Exercise details:
Word for word, return the lines below from the first through the line that has "LDA, A(1,J), LDA)", dropping the pictures.
====== Data records
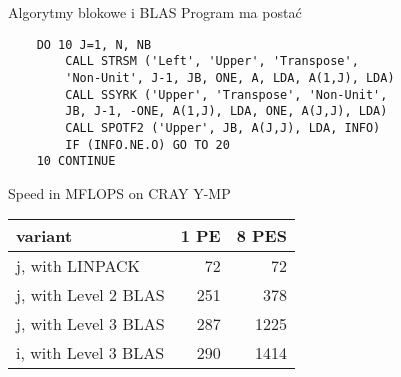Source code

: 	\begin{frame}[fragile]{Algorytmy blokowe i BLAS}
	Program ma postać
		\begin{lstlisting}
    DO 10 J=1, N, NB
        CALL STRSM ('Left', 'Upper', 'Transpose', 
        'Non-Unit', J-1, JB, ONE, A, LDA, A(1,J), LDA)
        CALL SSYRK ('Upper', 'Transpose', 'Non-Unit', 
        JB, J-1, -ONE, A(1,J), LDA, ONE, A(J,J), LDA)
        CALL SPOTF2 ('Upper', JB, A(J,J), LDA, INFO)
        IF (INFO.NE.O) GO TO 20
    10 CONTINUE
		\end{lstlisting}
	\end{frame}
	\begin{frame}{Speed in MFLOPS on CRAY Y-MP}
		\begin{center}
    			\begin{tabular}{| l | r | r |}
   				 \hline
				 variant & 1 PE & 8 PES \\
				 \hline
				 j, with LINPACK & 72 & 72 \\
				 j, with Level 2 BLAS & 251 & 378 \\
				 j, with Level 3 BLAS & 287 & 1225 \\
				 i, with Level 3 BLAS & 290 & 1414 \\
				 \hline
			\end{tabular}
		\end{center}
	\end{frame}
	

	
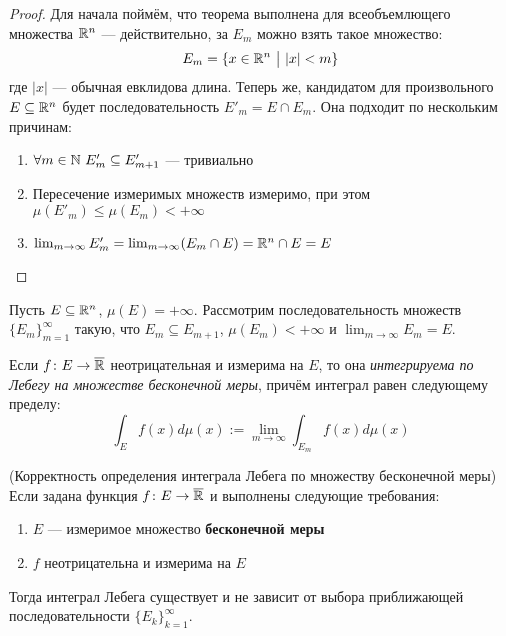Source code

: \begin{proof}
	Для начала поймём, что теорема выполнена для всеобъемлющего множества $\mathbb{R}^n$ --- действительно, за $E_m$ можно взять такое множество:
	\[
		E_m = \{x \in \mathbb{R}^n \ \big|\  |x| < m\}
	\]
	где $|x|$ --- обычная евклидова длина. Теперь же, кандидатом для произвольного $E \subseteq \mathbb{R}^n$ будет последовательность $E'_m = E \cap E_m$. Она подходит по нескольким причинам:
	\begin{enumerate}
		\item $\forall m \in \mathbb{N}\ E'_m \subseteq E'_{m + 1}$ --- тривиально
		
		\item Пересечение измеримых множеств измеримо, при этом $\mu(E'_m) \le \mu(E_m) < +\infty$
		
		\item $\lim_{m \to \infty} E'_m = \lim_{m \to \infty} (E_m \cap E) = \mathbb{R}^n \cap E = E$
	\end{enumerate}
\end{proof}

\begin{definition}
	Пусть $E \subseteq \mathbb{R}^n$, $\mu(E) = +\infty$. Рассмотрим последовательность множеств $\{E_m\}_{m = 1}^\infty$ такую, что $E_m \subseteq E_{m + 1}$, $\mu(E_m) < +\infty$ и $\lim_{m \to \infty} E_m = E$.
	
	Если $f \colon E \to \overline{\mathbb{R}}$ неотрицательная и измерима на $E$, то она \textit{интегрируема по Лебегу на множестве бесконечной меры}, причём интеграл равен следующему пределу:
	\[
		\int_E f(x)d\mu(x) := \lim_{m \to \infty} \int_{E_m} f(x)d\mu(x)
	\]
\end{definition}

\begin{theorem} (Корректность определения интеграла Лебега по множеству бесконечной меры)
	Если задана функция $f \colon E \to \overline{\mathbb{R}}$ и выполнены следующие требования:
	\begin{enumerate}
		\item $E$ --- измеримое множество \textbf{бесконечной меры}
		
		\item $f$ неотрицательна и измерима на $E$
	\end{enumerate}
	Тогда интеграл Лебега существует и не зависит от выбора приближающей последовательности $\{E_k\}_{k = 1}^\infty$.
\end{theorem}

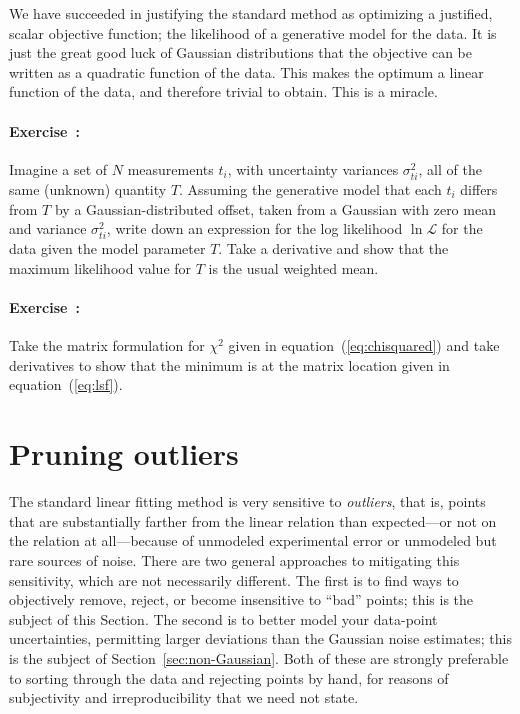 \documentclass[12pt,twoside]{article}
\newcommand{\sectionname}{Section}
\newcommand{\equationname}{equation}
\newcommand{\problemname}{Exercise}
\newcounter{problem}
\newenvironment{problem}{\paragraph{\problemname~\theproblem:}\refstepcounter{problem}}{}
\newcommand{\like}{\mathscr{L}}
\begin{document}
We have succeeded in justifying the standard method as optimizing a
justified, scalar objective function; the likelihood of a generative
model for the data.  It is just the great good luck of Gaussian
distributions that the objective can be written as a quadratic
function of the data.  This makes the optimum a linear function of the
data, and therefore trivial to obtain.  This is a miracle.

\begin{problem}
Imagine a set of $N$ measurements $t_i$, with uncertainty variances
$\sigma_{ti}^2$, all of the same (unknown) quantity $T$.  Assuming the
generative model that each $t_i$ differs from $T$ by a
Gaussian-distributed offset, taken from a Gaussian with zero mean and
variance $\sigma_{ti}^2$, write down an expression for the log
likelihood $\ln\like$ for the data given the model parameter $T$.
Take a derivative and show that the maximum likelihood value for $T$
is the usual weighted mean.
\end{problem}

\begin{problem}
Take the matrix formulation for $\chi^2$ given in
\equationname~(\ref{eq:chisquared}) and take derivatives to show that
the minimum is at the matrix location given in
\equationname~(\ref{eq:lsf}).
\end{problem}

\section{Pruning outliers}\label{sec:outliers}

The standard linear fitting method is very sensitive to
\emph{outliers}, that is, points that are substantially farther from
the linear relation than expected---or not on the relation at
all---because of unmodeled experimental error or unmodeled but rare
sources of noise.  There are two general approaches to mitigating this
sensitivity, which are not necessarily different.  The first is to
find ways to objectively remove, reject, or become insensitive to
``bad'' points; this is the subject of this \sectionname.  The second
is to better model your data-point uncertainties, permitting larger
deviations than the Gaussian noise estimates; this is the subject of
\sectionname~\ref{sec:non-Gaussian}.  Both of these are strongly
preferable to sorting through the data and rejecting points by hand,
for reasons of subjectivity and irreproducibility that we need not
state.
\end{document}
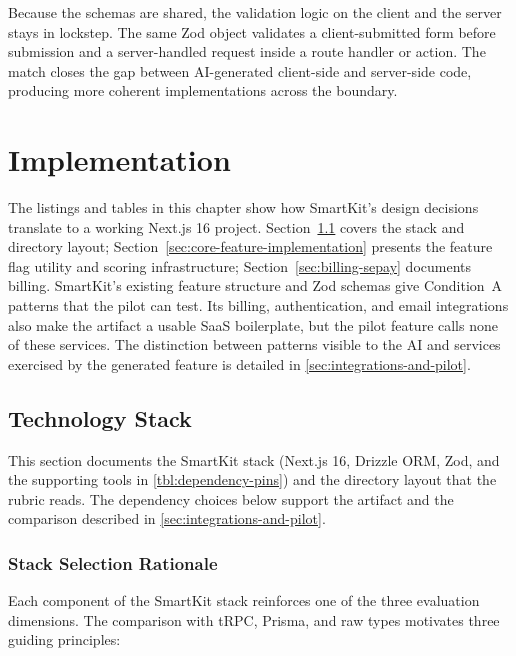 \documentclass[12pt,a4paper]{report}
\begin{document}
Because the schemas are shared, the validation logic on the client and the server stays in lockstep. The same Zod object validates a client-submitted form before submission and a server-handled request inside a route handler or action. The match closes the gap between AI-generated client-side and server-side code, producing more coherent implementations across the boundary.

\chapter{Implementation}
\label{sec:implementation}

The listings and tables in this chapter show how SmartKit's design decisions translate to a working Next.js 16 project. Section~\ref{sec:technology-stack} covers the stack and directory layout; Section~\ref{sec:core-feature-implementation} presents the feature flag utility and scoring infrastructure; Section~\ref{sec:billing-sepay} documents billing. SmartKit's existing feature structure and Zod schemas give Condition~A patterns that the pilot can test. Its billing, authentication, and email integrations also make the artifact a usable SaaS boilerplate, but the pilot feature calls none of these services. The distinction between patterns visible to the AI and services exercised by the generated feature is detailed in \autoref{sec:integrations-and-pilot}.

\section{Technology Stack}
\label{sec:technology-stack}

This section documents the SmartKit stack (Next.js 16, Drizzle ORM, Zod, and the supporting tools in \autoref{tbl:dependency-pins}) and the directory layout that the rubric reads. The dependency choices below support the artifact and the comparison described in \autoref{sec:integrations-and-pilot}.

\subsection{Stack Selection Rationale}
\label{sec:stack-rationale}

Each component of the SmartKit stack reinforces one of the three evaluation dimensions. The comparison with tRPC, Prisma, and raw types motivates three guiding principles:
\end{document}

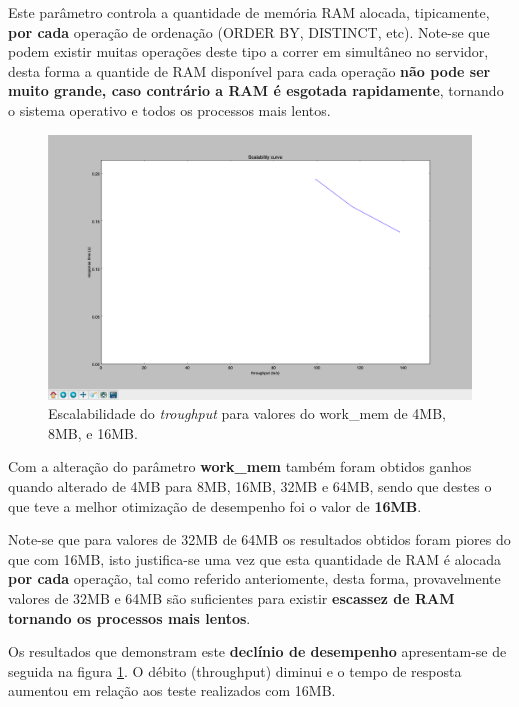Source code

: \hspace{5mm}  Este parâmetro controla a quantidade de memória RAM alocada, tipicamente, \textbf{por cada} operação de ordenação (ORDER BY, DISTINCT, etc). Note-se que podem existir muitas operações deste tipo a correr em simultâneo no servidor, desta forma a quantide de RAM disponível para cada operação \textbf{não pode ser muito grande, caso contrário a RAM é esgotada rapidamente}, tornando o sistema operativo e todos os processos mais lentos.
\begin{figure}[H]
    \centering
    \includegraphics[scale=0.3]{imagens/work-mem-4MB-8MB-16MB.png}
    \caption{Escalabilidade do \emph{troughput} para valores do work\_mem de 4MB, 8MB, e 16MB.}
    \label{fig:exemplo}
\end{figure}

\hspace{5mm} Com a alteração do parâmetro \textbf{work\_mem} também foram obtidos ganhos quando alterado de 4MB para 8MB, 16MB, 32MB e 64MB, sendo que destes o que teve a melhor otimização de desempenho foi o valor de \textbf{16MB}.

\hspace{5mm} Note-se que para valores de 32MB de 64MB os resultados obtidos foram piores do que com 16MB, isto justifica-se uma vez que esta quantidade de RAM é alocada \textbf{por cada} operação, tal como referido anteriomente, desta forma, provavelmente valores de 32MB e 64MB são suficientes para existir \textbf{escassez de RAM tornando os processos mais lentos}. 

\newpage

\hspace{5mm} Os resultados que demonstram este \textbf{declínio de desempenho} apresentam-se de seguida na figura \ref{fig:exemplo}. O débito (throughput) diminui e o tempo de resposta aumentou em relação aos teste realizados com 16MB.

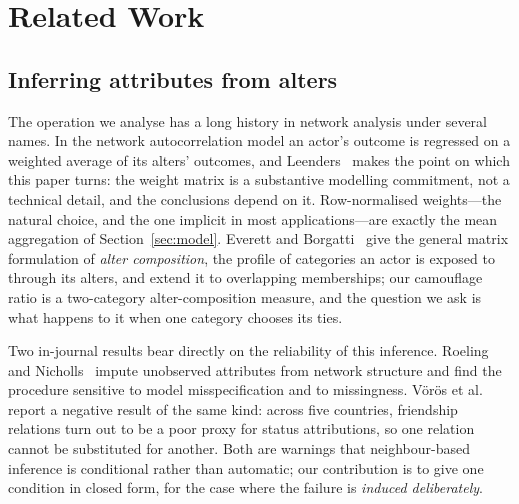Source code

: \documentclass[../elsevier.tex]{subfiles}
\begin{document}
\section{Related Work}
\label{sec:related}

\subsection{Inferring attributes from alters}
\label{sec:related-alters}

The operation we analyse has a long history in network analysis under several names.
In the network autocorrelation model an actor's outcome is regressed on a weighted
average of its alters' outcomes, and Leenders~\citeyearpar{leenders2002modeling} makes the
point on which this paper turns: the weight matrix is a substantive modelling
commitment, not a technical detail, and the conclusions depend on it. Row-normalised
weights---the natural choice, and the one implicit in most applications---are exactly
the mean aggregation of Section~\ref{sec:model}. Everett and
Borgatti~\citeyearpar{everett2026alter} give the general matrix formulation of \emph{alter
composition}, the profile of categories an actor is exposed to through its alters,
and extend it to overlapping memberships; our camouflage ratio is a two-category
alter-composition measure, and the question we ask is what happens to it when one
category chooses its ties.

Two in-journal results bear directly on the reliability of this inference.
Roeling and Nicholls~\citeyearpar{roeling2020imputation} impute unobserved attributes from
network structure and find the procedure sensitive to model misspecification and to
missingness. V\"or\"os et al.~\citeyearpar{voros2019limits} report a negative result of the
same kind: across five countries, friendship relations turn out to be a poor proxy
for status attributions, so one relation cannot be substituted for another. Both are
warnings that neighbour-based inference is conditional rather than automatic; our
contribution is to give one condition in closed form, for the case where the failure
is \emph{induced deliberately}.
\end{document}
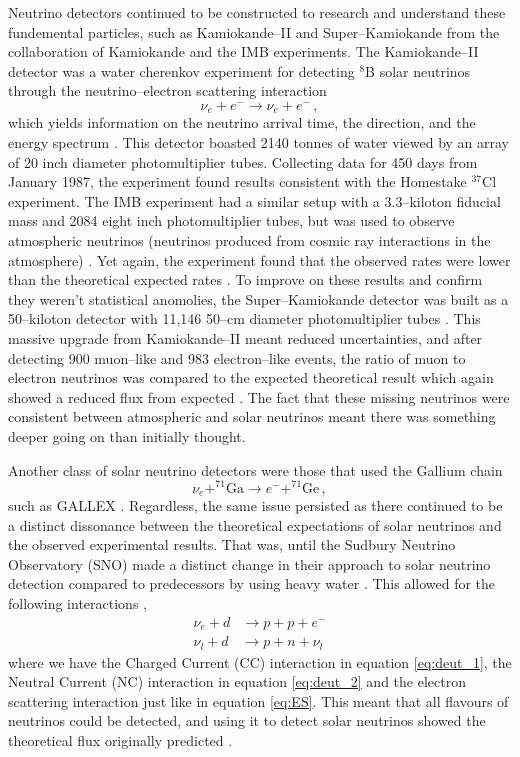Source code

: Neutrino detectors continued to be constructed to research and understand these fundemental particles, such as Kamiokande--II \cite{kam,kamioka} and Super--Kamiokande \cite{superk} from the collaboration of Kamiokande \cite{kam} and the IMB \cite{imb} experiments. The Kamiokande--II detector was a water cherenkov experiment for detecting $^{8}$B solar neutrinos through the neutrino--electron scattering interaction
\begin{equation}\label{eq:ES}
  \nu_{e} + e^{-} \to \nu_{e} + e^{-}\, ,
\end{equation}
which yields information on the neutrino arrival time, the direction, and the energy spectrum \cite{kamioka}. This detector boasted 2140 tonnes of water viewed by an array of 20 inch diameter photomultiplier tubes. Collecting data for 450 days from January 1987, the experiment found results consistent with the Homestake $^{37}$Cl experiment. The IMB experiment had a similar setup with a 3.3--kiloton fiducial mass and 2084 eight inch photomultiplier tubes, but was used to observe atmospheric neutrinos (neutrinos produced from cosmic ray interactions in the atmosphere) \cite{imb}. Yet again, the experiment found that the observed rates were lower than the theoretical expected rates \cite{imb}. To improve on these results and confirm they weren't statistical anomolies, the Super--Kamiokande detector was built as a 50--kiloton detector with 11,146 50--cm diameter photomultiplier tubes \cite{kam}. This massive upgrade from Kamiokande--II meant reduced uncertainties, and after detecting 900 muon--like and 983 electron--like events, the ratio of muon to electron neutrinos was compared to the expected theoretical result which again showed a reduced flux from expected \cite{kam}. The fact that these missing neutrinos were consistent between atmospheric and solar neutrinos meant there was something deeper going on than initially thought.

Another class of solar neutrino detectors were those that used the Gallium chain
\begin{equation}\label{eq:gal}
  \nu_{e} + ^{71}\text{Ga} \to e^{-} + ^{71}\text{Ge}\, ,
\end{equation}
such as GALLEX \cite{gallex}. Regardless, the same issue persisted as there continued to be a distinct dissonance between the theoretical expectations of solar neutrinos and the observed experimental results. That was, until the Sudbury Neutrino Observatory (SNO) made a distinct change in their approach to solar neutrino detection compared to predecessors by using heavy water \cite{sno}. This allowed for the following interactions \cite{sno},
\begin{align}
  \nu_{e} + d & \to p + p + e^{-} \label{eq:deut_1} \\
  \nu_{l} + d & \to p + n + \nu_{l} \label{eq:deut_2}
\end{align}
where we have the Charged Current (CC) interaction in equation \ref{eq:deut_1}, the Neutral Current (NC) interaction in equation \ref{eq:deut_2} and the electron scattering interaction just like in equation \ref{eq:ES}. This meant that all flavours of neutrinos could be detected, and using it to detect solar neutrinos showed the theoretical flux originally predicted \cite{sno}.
============
Answer to the exercise:
Source code

: 	\begin{frame}[fragile]{Algorytmy blokowe i BLAS}
	Program ma postać
		\begin{lstlisting}
    DO 10 J=1, N, NB
        CALL STRSM ('Left', 'Upper', 'Transpose', 
        'Non-Unit', J-1, JB, ONE, A, LDA, A(1,J), LDA)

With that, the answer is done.